This is a projection of the data from $p$ dimensions down to $M$ dimensions. The columns of $\boldsymbol{Z}$ are exactly the score vectors $\mathbf{z}_1, \ldots, \mathbf{z}_M$, and they are mutually uncorrelated because the eigenvectors of $\boldsymbol{S}$ are orthogonal.

### `USAarrests` data

- For each of the fifty states in the United States, the data set contains the number of arrests per
100,000 residents for each of three crimes: `Assault`, `Murder`, and `Rape`. We also record `UrbanPop` (the percent of the population in each state living in urban areas).

- The principal component score vectors have length $n = 50$, and the principal component loading vectors have length $p = 4$.

- PCA was performed after standardizing each variable to have mean zero and standard deviation one.

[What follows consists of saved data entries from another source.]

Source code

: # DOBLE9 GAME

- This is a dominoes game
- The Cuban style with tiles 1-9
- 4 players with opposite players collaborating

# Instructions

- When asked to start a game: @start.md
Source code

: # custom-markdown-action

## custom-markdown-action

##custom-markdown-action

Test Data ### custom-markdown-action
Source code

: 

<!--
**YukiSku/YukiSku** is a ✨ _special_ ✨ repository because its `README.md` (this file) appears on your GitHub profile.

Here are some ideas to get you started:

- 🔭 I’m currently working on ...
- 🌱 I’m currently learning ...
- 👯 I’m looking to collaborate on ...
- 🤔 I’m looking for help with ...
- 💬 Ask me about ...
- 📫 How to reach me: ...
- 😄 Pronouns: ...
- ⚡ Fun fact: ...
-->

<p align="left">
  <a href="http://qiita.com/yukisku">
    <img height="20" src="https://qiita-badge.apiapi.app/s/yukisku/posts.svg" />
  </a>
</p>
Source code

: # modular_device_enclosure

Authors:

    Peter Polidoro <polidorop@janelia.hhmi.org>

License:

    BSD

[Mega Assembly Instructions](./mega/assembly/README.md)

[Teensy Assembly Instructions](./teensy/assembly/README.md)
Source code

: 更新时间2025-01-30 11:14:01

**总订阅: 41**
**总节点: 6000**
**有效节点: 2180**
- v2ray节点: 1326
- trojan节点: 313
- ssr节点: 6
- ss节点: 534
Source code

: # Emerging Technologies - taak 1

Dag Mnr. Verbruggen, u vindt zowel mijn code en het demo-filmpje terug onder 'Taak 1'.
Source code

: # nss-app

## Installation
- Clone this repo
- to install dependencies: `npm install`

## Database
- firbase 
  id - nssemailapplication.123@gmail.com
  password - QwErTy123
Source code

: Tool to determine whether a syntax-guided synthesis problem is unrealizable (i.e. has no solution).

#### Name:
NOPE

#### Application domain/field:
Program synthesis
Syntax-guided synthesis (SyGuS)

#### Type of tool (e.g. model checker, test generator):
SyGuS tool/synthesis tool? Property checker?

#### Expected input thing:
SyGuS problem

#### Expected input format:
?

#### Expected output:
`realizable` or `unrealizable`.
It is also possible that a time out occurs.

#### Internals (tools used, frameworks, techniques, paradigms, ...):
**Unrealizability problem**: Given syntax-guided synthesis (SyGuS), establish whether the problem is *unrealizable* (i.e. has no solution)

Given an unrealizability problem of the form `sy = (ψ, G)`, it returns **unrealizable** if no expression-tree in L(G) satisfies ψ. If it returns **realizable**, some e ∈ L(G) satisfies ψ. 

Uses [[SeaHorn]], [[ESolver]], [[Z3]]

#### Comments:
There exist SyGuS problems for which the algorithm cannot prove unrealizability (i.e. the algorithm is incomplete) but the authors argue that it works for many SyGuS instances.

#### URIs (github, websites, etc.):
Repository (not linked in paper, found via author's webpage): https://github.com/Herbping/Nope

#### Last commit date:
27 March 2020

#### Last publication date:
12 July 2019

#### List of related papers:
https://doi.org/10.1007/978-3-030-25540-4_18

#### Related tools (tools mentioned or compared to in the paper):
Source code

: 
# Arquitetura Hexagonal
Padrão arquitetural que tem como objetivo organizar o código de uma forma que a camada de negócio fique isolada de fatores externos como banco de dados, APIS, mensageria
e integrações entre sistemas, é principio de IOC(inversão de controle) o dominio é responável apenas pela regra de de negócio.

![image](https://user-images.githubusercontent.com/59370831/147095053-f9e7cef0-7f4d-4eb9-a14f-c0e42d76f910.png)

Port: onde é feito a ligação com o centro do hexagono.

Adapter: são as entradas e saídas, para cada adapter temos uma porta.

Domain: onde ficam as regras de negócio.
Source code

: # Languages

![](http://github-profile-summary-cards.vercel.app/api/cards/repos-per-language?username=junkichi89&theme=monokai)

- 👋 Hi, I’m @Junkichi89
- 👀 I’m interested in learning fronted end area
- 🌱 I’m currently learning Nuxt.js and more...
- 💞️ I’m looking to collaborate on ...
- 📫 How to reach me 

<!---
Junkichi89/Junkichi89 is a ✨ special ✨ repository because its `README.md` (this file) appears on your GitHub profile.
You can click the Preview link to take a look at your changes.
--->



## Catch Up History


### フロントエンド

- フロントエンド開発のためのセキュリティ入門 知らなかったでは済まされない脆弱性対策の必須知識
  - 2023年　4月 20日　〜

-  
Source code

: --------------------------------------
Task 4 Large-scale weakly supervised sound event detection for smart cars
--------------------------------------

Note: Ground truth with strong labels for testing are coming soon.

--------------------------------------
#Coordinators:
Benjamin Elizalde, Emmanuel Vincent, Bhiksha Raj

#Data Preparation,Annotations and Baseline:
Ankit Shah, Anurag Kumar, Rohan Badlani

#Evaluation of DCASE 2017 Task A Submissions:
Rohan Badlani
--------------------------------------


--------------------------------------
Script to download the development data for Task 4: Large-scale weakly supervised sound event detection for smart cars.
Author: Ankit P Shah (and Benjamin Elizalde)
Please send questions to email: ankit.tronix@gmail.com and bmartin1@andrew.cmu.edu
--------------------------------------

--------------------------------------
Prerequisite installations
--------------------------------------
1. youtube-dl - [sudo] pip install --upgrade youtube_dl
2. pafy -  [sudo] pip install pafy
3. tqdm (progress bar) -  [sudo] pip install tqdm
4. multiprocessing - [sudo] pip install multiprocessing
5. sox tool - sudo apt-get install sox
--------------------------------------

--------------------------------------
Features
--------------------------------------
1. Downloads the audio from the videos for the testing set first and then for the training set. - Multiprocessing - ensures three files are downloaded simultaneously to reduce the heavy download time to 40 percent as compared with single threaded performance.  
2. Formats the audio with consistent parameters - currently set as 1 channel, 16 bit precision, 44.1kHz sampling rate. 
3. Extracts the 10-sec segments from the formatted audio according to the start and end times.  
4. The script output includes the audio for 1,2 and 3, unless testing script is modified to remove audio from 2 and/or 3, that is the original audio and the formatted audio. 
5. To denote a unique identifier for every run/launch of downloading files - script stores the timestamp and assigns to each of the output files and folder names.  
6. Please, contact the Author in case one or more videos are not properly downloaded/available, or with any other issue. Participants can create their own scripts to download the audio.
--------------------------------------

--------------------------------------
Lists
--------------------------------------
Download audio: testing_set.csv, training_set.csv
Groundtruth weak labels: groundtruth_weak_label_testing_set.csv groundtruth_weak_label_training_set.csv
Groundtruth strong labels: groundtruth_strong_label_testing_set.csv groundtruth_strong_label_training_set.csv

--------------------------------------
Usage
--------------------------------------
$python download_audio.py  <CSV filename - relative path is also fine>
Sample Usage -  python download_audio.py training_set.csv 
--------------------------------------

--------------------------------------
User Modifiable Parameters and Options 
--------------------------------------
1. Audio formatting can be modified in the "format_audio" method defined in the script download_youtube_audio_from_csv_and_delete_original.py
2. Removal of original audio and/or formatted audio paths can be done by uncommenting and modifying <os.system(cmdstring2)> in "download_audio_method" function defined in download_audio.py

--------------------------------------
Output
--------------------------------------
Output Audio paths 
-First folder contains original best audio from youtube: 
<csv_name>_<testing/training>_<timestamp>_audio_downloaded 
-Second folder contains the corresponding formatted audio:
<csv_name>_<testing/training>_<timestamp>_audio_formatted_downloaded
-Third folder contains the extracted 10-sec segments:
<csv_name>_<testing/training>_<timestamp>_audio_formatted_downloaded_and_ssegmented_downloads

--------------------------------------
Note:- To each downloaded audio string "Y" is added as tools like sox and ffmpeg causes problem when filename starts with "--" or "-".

::: {#fig-advertising-pc-1}

<p align="center">
![](ISL_fig_12_1.pdf){width=500px height=550px}
</p>

The blue state names represent the scores for the first two principal components. The orange arrows indicate the first two principal component loading vectors (with axes on the top and right). For example, the loading for `Rape` on the first component is 0.54, and its loading on the second principal component 0.17 [the word Rape is centered at the point (0.54, 0.17)]. This figure is known as a **biplot**, because it displays both the principal component scores and the principal component loadings.

:::

- PCA Loadings:

|          | PC1       | PC2        |
|----------|-----------|------------|
| Murder   | 0.5358995 | -0.4181809 |
| Assault  | 0.5831836 | -0.1879856 |
| UrbanPop | 0.2781909 | 0.8728062  |
| Rape     | 0.5434321 | 0.1673186  |

### PCA find the hyperplane closest to the observations

::: {#fig-advertising-pc-1}

<p align="center">
![](ISL_fig_12_2a.pdf){width=300px height=350px}
![](ISL_fig_12_2b.pdf){width=300px height=350px}
</p>

Ninety observations simulated in three dimensions. The observations are displayed in color for ease of visualization. Left: the first two principal component directions span the plane that best fits the data. The plane is positioned to minimize the sum of squared distances to each point. Right: the first two principal component score vectors give the coordinates of the projection of the 90 observations onto the plane.

:::

- The first principal component loading vector has a very special property: it defines the line in $p$-dimensional space that is **closest** to the $n$ observations (using average squared Euclidean distance as a measure of closeness).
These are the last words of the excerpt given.